Needs: Life It Self
Needs: Life Itself
The hierarchy of needs is one of the best-known theories of motivation. Created by psychologist Abraham Maslow, the hierarchy is often displayed as a pyramid, with the most basic needs, at the bottom of the peak. The four lowest-level needs are what Maslow referred to as D-needs (or deficiency needs). These needs are due to a lack of something and need to be satisfied in order to avoid unpleasant feelings and to move on to higher level needs. The uppermost needs in the hierarchy and referred to B-needs (being needs or growth needs) and involve the desire to grow as an individual and fulfill one’s own potential.

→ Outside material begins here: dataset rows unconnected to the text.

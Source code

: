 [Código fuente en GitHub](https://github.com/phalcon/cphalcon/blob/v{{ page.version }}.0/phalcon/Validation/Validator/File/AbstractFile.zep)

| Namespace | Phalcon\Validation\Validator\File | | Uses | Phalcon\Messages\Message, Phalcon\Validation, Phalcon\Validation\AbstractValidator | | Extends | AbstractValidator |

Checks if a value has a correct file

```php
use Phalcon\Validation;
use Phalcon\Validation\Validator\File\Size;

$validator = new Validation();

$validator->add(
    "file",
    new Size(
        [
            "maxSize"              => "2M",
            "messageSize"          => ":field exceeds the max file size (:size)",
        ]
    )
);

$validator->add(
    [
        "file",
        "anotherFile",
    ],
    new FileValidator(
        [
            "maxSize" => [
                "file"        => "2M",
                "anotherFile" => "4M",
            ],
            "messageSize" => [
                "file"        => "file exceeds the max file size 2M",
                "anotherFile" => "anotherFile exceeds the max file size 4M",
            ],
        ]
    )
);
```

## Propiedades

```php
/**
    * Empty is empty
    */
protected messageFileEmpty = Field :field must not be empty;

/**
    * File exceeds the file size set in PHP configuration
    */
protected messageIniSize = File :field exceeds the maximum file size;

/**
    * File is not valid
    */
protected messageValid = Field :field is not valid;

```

Self-Actualization Needs: This is the highest level of Maslow’s hierarchy of needs. Self-actualizing people are self aware, concerned with personal growth; less concerned with the opinions of others, and interested fulfilling their potential.
‘’What a man can be, he must be,’’ Maslow explained referring to the need people have to achieve their full potential as human beings. According to Maslow’s definition of self-actualization ‘’It may be loosely described as the full use and exploitation of talents, capabilities, potentialities, etc. Such people seem to be fulfilling themselves and to be doing…They are people who have developed or are developing to the full stature of which they capable. As he was developing his theory, Maslow studied the biographies of famous historical individuals who he believed were good examples of self-actualized people. These figures included Albert Einstein, Eleanor Roosevelt, Abraham Lincoln and Frederick Douglass.
Esteem Needs: At the fourth level in Maslow’s hierarchy is the need for appreciation and respect. When the needs at the bottom three levels have been satisfied, the esteem needs being to play a more prominent role in motivating behavior. In addition to the need for feelings of accomplishment and prestige, the...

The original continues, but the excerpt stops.